## What the task asks
Compute the number of lines in the following data that include the word "Engineering", and output that number alone.

------------------------------------

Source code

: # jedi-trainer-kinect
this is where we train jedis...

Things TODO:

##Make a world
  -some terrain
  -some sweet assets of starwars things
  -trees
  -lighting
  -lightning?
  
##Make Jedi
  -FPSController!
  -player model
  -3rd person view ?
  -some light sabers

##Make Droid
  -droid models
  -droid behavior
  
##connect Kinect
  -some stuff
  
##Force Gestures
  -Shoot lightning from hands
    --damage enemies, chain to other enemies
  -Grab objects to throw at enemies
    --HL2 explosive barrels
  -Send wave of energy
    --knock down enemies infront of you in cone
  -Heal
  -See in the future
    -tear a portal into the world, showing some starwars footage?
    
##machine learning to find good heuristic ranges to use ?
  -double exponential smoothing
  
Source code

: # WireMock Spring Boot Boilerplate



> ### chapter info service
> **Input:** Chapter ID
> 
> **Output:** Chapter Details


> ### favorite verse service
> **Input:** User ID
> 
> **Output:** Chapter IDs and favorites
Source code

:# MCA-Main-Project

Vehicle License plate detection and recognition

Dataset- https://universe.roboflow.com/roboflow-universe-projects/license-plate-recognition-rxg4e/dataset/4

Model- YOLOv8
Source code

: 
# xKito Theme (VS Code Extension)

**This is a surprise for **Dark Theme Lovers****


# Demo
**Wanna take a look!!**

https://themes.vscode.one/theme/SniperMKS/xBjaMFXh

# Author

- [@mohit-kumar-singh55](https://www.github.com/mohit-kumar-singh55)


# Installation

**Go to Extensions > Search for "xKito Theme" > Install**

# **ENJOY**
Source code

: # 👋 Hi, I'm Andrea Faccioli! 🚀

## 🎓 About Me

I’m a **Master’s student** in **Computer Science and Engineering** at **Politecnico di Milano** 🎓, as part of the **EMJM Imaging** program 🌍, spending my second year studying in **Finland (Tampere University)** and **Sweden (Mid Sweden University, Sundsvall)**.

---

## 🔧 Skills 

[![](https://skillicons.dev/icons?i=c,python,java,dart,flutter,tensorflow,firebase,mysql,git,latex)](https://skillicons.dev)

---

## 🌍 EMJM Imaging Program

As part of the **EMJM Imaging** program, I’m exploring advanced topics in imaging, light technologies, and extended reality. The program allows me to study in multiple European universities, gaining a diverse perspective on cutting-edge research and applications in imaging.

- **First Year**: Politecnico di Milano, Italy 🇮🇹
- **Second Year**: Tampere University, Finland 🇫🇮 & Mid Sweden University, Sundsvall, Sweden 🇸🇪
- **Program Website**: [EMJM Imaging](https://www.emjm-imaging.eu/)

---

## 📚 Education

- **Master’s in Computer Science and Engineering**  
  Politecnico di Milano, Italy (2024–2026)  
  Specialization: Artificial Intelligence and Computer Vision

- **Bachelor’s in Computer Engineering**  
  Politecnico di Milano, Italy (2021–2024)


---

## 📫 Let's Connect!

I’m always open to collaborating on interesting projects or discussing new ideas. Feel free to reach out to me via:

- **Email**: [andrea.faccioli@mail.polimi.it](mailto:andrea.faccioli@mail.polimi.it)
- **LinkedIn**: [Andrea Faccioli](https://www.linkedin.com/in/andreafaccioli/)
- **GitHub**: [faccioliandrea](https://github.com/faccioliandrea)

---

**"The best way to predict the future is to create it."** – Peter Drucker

------------------------------------

## Response to the task
3